Movement Two (II.i-IV.iii).
This section is one great sweep of action balanced between Hamlet’s growing attack upon Claudius and Claudius (with others) spying on Hamlet. It reaches a climax in the play-within-a-play, Claudius’ prayer, and the closet scene with Gertrude where Hamlet kills Polonius (III.ii-iv). Then Claudius sends Hamlet to England. The main action has within it many other rhythms:
1. the breakdown of the Hamlet-Ophelia love story;
2. the “hustle and bustle” when the travelling players arrive;
3. the differences between Hamlet’s friends: Horatio vs. Rosencrantz and Guildenstern;
4. many other secondary rhythms.
Movement Three (IV.iv-V.ii).
This section runs until the end of the play.

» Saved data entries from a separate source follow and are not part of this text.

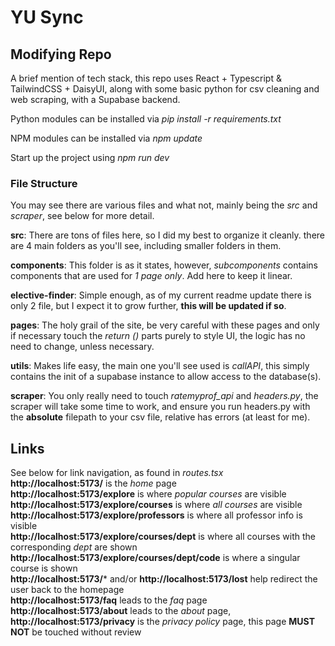 # YU Sync

## Modifying Repo
A brief mention of tech stack, this repo uses React + Typescript & TailwindCSS + DaisyUI, along with some basic python for csv cleaning and web scraping, with a Supabase backend. <br>

Python modules can be installed via *pip install -r requirements.txt* <br>

NPM modules can be installed via *npm update* <br>

Start up the project using *npm run dev*

### File Structure
You may see there are various files and what not, mainly being the *src* and *scraper*, see below for more detail. <br>

**src**: There are tons of files here, so I did my best to organize it cleanly. there are 4 main folders as you'll see, including smaller folders in them. <br>

**components**: This folder is as it states, however, *subcomponents* contains components that are used for *1 page only*. Add here to keep it linear. <br>

**elective-finder**: Simple enough, as of my current readme update there is only 2 file, but I expect it to grow further, **this will be updated if so**. <br>

**pages**: The holy grail of the site, be very careful with these pages and only if necessary touch the *return ()* parts purely to style UI, the logic has no need to change, unless necessary. <br>

**utils**: Makes life easy, the main one you'll see used is *callAPI*, this simply contains the init of a supabase instance to allow access to the database(s). <br>

**scraper**: You only really need to touch *ratemyprof_api* and *headers.py*, the scraper will take some time to work, and ensure you run headers.py with the **absolute** filepath to your csv file, relative has errors (at least for me).

## Links
See below for link navigation, as found in *routes.tsx* <br>
**http://localhost:5173/** is the *home* page <br>
**http://localhost:5173/explore** is where *popular courses* are visible <br>
**http://localhost:5173/explore/courses** is where *all courses* are visible <br>
**http://localhost:5173/explore/professors** is where all professor info is visible <br>
**http://localhost:5173/explore/courses/dept** is where all courses with the corresponding *dept* are shown <br>
**http://localhost:5173/explore/courses/dept/code** is where a singular course is shown <br>
**http://localhost:5173/*** and/or **http://localhost:5173/lost** help redirect the user back to the homepage <br>
**http://localhost:5173/faq** leads to the *faq* page  <br>
**http://localhost:5173/about** leads to the *about* page,<br>
**http://localhost:5173/privacy** is the *privacy policy* page, this page **MUST NOT** be touched without review <br>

The King’s “counteraction” is the main motive force; Hamlet, until the last scene, is almost (but not quite) a passive figure.
On the stage, the eight days of the play are represented as follows:
Day 1: I.i-I.iii.
Day 2: I.iv-I.v.
Day 3: II.i-II.ii.
Day 4: III.i-IV.iii.
Day 5: IV.iv.
Day 6: IV.v-IV.vii.
Day 7: V.i.
Day 8: V.ii.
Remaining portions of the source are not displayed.